Available records:
*** Block opens ***

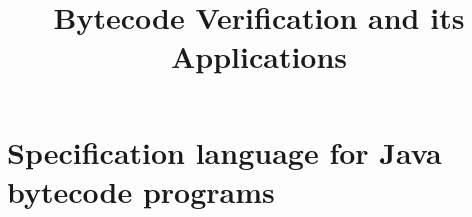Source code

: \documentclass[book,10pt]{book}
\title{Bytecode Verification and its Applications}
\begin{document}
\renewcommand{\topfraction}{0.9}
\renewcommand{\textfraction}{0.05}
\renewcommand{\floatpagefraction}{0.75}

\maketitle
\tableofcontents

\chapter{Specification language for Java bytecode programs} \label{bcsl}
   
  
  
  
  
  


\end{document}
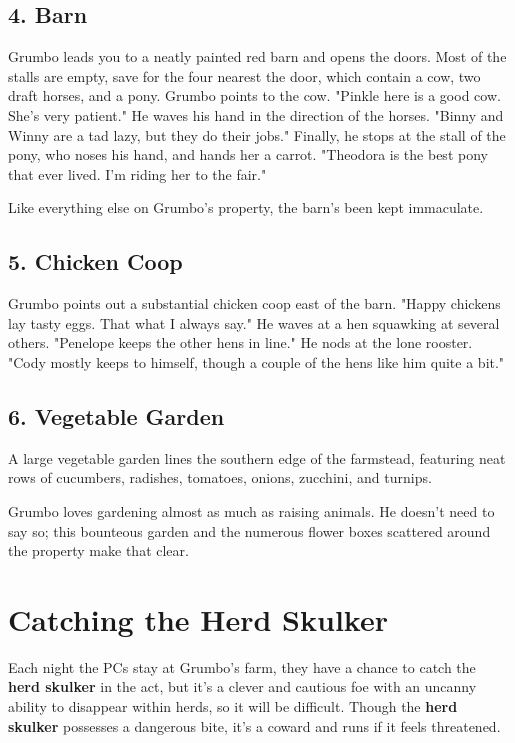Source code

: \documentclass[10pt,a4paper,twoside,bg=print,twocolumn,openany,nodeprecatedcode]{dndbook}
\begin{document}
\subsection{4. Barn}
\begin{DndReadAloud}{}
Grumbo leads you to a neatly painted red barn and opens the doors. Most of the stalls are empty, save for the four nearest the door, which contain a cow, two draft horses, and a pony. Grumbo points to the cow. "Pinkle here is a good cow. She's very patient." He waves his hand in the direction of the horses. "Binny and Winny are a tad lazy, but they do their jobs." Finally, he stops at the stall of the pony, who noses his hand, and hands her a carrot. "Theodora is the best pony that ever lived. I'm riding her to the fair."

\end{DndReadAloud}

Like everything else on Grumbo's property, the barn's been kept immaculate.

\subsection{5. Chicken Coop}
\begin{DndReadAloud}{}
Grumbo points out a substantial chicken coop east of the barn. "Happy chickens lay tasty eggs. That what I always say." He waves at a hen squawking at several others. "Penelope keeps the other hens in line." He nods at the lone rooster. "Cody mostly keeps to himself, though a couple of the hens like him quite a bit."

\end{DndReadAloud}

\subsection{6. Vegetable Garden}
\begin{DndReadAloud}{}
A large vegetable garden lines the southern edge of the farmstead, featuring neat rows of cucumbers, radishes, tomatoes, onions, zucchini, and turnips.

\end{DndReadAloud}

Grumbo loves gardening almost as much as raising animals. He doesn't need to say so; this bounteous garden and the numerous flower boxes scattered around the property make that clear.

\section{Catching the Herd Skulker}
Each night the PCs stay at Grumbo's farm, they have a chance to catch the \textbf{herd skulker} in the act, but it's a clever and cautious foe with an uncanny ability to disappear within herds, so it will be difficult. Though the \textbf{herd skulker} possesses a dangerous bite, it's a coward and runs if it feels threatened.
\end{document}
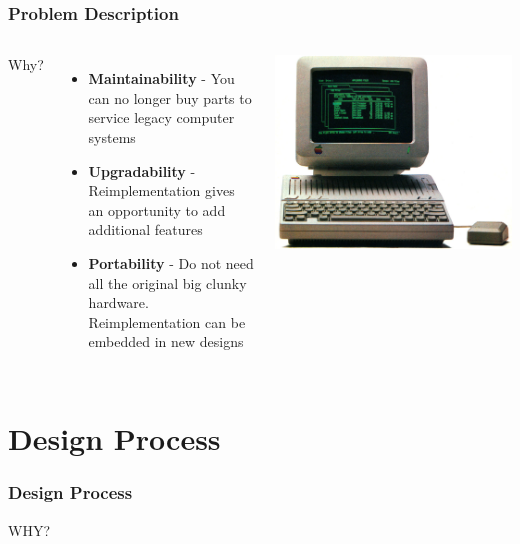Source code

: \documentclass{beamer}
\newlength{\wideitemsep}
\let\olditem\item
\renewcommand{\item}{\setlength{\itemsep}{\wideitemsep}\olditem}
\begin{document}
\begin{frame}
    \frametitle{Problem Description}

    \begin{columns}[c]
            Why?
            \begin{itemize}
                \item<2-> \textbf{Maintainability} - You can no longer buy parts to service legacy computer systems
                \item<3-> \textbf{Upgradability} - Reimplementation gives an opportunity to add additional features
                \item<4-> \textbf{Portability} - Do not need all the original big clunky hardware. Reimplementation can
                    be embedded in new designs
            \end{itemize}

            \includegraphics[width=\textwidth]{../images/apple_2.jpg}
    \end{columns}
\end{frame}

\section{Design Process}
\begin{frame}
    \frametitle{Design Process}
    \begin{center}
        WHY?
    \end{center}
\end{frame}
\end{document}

*** Block closes ***

Prompt: Give the complete material again, exactly as written. Do not include the pictures.

Reply:
Source code

: \documentclass[book,10pt]{book}
\title{Bytecode Verification and its Applications}
\begin{document}
\renewcommand{\topfraction}{0.9}
\renewcommand{\textfraction}{0.05}
\renewcommand{\floatpagefraction}{0.75}

\maketitle
\tableofcontents

\chapter{Specification language for Java bytecode programs} \label{bcsl}
   
  
  
  
  
  


\end{document}
Source code

: \documentclass[10pt,a4paper,twoside,bg=print,twocolumn,openany,nodeprecatedcode]{dndbook}
\begin{document}
\subsection{4. Barn}
\begin{DndReadAloud}{}
Grumbo leads you to a neatly painted red barn and opens the doors. Most of the stalls are empty, save for the four nearest the door, which contain a cow, two draft horses, and a pony. Grumbo points to the cow. "Pinkle here is a good cow. She's very patient." He waves his hand in the direction of the horses. "Binny and Winny are a tad lazy, but they do their jobs." Finally, he stops at the stall of the pony, who noses his hand, and hands her a carrot. "Theodora is the best pony that ever lived. I'm riding her to the fair."

\end{DndReadAloud}

Like everything else on Grumbo's property, the barn's been kept immaculate.

\subsection{5. Chicken Coop}
\begin{DndReadAloud}{}
Grumbo points out a substantial chicken coop east of the barn. "Happy chickens lay tasty eggs. That what I always say." He waves at a hen squawking at several others. "Penelope keeps the other hens in line." He nods at the lone rooster. "Cody mostly keeps to himself, though a couple of the hens like him quite a bit."

\end{DndReadAloud}

\subsection{6. Vegetable Garden}
\begin{DndReadAloud}{}
A large vegetable garden lines the southern edge of the farmstead, featuring neat rows of cucumbers, radishes, tomatoes, onions, zucchini, and turnips.

\end{DndReadAloud}

Grumbo loves gardening almost as much as raising animals. He doesn't need to say so; this bounteous garden and the numerous flower boxes scattered around the property make that clear.

\section{Catching the Herd Skulker}
Each night the PCs stay at Grumbo's farm, they have a chance to catch the \textbf{herd skulker} in the act, but it's a clever and cautious foe with an uncanny ability to disappear within herds, so it will be difficult. Though the \textbf{herd skulker} possesses a dangerous bite, it's a coward and runs if it feels threatened.
\end{document}
Source code

: \documentclass{beamer}
\newlength{\wideitemsep}
\let\olditem\item
\renewcommand{\item}{\setlength{\itemsep}{\wideitemsep}\olditem}
\begin{document}
\begin{frame}
    \frametitle{Problem Description}

    \begin{columns}[c]
            Why?
            \begin{itemize}
                \item<2-> \textbf{Maintainability} - You can no longer buy parts to service legacy computer systems
                \item<3-> \textbf{Upgradability} - Reimplementation gives an opportunity to add additional features
                \item<4-> \textbf{Portability} - Do not need all the original big clunky hardware. Reimplementation can
                    be embedded in new designs
            \end{itemize}

            \includegraphics[width=\textwidth]{../images/apple_2.jpg}
    \end{columns}
\end{frame}

\section{Design Process}
\begin{frame}
    \frametitle{Design Process}
    \begin{center}
        WHY?
    \end{center}
\end{frame}
\end{document}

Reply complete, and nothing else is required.